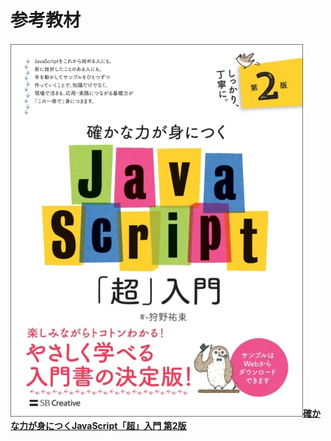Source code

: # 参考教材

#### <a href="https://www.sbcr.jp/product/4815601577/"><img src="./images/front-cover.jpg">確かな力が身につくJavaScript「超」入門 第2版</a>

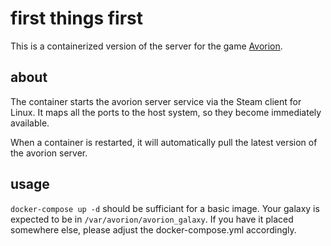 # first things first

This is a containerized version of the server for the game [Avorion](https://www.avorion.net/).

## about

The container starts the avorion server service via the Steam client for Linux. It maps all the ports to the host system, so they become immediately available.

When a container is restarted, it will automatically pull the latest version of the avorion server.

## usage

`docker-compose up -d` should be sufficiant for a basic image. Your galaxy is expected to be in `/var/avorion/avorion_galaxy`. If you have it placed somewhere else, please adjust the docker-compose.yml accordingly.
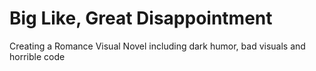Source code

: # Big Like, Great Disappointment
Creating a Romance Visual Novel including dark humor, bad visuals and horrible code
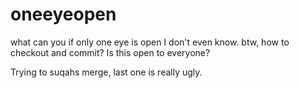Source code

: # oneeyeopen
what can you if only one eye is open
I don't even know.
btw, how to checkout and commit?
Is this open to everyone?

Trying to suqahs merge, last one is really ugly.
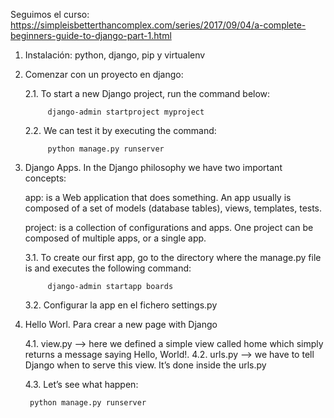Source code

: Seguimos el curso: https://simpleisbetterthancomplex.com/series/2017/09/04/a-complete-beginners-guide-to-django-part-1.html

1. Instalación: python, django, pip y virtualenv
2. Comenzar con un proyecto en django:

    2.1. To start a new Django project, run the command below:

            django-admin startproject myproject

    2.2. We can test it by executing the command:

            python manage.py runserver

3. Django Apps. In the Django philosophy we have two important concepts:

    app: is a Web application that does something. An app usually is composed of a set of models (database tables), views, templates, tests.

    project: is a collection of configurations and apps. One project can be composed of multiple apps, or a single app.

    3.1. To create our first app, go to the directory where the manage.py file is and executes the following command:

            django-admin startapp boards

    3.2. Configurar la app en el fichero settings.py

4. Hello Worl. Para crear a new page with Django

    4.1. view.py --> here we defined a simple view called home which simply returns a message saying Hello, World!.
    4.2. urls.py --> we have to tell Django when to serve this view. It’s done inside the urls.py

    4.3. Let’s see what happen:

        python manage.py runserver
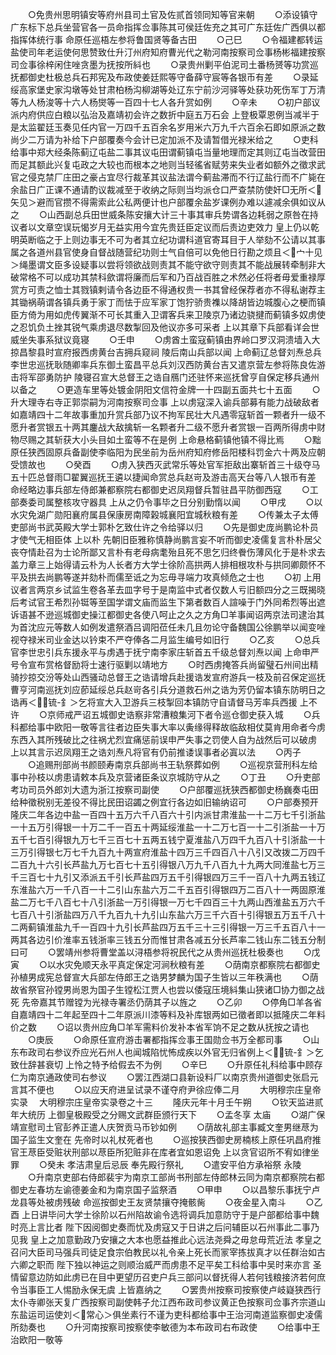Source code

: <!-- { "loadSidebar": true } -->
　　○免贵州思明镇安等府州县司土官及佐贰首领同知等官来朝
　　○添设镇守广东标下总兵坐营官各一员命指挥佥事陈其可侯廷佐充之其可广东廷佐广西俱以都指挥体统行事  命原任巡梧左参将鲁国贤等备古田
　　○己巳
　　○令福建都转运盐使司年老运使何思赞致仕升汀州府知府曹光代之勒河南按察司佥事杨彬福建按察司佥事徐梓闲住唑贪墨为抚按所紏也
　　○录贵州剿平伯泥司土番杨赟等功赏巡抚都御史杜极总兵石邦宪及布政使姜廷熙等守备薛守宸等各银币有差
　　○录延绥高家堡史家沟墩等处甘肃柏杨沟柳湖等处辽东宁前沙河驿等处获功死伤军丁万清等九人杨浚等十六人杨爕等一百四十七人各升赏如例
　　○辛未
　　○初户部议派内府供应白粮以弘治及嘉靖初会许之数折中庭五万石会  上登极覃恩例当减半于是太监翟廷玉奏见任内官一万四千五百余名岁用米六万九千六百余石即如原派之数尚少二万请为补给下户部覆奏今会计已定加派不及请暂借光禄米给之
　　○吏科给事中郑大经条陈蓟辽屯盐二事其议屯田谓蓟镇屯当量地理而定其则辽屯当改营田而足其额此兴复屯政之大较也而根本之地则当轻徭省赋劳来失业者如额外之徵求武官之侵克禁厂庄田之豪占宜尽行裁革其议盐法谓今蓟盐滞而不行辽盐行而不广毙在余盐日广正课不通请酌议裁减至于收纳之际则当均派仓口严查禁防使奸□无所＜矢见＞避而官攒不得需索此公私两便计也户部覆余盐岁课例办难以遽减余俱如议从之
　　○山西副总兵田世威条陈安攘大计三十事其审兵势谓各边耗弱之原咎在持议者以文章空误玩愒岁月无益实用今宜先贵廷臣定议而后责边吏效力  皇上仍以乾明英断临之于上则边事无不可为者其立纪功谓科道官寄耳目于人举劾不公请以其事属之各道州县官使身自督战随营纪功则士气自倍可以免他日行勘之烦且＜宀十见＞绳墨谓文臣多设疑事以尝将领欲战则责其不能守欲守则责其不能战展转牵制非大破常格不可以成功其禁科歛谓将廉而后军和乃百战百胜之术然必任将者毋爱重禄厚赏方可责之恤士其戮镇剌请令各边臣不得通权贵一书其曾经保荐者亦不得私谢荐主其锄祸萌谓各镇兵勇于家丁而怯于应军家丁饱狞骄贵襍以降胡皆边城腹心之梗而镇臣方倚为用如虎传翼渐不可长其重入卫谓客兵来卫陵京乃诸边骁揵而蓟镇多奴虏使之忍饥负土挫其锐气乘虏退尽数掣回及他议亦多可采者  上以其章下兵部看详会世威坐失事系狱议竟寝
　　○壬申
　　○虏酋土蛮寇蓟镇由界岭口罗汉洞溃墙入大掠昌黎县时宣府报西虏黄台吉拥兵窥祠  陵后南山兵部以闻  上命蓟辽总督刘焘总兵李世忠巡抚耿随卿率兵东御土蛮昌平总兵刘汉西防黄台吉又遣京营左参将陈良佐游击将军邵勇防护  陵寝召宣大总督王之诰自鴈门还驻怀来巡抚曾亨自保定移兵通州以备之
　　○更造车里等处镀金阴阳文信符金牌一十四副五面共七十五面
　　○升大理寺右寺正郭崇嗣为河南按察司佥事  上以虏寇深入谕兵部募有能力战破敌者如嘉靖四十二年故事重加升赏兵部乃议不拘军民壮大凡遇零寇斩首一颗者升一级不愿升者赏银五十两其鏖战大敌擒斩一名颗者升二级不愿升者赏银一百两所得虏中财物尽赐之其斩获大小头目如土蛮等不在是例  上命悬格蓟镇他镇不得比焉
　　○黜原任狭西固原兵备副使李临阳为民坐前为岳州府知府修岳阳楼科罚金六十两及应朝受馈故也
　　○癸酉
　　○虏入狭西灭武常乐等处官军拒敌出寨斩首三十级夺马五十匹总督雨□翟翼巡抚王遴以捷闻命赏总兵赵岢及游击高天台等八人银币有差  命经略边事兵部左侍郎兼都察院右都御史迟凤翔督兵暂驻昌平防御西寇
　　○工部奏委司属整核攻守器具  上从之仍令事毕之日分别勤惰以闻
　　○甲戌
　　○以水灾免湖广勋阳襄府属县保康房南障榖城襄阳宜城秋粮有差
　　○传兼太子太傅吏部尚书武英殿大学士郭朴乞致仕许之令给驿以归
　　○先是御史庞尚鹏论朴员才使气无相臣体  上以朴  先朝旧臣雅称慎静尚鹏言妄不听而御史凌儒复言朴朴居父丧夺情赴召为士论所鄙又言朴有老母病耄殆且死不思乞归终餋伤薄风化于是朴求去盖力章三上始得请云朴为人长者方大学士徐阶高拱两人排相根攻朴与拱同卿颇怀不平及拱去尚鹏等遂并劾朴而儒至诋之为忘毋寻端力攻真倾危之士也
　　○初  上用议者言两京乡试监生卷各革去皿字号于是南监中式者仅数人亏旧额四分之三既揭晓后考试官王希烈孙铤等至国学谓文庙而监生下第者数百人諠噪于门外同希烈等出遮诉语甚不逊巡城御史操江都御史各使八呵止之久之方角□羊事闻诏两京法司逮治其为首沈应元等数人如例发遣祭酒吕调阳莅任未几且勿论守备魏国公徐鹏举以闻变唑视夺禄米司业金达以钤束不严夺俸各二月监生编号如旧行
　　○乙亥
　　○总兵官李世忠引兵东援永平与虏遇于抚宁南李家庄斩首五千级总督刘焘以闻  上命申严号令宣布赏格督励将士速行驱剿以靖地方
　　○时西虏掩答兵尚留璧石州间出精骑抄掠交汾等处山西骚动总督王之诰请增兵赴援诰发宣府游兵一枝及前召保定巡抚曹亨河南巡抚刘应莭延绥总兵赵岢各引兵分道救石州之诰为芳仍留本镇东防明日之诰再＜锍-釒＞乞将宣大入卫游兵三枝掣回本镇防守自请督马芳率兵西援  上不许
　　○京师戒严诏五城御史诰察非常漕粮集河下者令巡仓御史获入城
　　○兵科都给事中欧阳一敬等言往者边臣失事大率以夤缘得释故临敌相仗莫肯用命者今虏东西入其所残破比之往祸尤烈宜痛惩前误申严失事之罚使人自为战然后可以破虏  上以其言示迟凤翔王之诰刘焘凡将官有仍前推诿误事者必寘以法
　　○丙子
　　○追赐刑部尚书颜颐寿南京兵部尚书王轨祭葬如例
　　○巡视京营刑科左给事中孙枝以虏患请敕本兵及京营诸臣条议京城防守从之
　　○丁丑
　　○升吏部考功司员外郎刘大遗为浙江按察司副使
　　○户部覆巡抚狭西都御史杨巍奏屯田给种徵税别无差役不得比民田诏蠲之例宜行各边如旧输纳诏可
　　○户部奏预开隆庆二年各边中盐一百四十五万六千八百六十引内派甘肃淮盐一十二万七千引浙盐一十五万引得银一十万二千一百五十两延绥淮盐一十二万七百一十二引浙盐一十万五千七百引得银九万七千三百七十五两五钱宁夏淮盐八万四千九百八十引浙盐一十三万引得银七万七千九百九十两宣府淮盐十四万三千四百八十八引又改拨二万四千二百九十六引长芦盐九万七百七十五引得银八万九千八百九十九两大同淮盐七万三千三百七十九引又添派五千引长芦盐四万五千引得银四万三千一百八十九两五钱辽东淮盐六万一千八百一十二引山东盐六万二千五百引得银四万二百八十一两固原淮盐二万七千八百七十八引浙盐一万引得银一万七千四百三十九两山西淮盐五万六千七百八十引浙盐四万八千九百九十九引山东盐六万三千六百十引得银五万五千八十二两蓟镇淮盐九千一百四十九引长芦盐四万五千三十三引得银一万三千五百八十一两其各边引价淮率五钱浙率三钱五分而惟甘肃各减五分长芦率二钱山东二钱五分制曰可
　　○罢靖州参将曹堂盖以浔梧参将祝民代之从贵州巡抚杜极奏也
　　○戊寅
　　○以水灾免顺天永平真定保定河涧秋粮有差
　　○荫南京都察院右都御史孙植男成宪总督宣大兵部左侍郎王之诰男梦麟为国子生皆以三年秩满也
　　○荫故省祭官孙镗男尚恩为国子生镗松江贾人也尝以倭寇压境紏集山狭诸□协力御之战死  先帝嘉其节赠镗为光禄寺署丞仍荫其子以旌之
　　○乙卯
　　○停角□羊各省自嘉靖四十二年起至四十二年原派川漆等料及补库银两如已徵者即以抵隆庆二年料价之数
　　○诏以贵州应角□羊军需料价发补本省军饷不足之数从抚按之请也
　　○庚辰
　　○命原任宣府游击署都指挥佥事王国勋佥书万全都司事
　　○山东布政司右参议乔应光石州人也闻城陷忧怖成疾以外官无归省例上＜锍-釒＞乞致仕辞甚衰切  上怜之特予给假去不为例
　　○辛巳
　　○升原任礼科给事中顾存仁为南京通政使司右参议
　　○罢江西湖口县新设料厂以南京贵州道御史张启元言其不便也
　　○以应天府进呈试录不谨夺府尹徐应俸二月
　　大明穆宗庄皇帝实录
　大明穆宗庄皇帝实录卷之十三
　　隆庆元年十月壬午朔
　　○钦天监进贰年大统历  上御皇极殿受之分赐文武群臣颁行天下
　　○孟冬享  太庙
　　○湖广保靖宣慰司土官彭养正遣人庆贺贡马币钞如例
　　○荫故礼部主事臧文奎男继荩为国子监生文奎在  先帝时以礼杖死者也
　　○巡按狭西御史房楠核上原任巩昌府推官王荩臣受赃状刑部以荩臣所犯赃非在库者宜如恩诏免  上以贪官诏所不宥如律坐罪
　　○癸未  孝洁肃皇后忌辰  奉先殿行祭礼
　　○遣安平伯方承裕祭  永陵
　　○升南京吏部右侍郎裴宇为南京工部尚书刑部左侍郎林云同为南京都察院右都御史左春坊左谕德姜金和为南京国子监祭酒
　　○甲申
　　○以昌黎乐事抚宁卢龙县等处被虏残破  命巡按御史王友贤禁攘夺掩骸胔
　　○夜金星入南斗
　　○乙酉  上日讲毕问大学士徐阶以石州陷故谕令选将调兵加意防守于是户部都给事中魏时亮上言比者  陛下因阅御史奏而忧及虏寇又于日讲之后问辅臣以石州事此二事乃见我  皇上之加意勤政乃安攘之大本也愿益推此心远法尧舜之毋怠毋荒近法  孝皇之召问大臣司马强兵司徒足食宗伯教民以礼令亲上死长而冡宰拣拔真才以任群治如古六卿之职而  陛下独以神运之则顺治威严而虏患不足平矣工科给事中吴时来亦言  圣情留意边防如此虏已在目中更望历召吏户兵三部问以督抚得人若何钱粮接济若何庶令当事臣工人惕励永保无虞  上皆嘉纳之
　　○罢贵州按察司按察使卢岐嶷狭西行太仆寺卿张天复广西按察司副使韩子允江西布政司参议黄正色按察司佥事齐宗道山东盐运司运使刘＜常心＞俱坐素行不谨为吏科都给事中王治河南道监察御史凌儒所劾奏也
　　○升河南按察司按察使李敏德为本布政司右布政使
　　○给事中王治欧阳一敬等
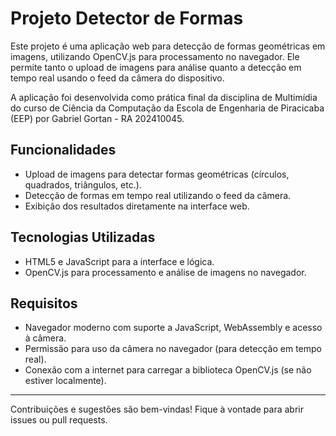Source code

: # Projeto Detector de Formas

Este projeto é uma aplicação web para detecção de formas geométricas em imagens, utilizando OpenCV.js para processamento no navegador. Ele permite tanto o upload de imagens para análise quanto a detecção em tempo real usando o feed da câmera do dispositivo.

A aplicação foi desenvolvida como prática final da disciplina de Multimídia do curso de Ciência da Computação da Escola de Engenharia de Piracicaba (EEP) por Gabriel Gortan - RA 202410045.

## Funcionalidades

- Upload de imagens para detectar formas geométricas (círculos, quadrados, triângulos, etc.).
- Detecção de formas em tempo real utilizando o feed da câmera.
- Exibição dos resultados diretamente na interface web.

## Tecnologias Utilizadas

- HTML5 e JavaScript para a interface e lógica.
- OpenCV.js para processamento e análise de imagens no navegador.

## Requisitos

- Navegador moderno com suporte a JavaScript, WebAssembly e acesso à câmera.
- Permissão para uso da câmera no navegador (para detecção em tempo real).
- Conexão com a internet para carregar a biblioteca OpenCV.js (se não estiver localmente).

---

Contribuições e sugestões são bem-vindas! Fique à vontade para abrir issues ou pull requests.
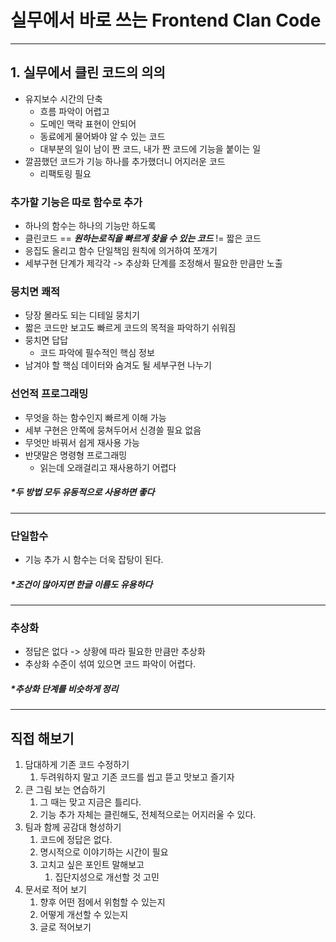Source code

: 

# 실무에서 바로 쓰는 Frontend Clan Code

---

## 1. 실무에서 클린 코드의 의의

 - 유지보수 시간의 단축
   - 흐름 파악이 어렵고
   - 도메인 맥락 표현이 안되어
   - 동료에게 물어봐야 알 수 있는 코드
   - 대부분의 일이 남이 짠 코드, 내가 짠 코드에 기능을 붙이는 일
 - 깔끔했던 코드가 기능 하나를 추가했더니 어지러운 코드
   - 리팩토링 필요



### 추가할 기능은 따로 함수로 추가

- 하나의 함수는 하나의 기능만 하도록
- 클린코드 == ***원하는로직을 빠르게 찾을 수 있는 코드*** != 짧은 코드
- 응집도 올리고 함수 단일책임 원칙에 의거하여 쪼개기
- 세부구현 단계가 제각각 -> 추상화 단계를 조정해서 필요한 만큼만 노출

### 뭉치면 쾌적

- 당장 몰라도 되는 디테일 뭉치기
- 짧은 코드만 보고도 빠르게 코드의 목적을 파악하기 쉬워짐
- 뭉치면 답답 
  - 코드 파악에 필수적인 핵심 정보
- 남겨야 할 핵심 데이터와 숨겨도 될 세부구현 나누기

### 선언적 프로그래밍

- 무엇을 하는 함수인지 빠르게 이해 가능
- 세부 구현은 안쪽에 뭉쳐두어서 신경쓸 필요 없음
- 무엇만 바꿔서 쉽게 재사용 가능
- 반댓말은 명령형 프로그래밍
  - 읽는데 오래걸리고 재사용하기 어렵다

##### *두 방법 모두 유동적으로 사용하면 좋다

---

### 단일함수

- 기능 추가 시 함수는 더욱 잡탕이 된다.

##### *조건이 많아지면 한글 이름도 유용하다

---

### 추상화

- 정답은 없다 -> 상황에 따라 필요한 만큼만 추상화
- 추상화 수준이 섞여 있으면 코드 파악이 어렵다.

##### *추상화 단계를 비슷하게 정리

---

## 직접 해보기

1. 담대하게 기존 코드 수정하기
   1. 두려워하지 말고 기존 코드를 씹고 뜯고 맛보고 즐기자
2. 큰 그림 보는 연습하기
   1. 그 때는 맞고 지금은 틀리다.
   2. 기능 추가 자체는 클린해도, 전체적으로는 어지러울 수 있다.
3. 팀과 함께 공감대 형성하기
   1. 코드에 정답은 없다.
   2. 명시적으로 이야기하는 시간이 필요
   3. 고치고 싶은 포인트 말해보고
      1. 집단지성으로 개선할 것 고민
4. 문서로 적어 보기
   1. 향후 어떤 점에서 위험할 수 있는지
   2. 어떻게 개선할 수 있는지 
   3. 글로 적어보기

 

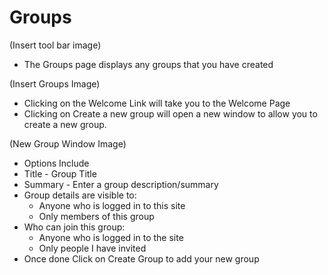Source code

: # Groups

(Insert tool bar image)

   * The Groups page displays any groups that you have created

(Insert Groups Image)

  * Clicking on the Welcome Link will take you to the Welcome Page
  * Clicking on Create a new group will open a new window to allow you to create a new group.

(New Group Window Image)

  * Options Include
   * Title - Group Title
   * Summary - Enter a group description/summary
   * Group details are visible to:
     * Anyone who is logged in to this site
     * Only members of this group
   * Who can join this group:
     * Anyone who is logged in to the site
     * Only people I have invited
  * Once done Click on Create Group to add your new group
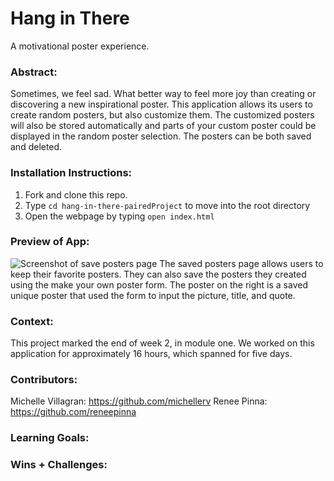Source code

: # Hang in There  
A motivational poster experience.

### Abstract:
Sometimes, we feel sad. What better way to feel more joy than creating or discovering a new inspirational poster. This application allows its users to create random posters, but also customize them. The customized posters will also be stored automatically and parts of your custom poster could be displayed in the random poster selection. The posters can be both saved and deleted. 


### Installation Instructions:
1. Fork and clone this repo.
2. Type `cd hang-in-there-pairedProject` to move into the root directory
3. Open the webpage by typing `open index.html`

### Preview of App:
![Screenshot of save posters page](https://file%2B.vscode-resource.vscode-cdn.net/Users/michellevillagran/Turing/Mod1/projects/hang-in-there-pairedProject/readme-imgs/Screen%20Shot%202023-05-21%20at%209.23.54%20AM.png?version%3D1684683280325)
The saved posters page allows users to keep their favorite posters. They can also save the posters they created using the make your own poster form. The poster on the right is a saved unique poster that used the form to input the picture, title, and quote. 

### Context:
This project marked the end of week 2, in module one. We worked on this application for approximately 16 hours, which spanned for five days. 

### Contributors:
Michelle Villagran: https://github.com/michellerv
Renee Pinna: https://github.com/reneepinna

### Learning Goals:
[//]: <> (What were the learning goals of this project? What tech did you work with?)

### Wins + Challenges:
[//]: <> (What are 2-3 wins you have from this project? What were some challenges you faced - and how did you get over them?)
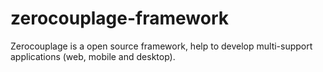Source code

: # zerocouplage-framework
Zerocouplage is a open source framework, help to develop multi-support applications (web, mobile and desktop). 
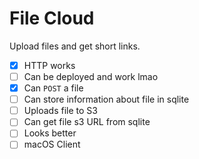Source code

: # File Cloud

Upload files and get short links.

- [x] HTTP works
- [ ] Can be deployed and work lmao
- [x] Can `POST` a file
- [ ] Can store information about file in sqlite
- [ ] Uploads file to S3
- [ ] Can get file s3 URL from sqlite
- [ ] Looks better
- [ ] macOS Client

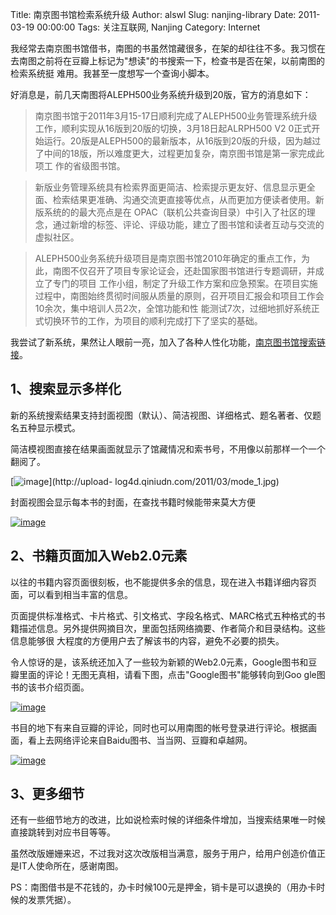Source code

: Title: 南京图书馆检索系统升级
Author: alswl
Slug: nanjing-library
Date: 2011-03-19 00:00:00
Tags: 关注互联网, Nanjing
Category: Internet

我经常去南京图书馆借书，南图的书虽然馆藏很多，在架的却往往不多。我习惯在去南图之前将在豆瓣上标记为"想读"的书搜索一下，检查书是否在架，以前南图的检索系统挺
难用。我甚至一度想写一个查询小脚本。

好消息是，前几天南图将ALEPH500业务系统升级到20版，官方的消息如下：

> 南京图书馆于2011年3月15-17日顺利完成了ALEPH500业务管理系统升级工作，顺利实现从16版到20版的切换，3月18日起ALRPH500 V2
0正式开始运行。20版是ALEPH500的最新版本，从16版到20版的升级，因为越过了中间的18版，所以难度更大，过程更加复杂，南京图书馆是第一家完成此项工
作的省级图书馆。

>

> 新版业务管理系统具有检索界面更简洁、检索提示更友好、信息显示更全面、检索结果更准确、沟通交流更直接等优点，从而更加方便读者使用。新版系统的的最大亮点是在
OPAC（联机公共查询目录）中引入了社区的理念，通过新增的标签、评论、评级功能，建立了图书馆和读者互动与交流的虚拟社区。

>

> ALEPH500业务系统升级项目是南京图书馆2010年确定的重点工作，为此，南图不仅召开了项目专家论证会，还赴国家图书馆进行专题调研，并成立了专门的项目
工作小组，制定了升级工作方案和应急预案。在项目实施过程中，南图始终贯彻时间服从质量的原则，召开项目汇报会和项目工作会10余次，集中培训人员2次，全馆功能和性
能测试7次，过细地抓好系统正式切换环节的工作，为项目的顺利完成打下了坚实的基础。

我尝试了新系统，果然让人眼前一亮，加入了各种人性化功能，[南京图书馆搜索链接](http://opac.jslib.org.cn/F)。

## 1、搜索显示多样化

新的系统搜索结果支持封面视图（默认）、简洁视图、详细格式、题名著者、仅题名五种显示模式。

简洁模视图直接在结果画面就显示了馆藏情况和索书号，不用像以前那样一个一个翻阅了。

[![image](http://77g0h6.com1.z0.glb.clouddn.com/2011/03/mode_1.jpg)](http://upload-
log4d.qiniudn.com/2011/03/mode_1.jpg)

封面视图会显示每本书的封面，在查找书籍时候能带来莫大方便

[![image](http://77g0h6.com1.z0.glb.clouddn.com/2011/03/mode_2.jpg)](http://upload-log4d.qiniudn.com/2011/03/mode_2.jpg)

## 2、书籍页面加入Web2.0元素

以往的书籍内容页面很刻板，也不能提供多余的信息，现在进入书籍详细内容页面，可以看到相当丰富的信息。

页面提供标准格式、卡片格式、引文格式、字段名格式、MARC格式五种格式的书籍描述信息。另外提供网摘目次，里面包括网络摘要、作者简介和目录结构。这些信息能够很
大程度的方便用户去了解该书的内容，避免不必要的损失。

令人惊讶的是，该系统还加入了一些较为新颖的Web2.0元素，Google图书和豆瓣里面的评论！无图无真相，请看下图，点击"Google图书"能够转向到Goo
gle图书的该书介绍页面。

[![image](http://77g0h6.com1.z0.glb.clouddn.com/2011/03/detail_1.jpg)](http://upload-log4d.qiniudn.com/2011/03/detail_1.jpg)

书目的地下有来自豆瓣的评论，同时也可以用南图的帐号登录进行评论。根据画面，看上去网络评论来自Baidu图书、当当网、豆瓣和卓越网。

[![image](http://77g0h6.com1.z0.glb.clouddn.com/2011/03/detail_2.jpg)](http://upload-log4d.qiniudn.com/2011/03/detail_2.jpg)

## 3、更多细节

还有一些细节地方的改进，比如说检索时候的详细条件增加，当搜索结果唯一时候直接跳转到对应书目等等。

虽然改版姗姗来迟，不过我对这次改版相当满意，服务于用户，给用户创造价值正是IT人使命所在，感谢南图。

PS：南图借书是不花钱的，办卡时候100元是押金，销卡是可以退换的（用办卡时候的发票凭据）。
····················
● **Task requirements**:
Respond with a number only, please: how many lines in this data include the word "Anyone".

● **Completed task**:
2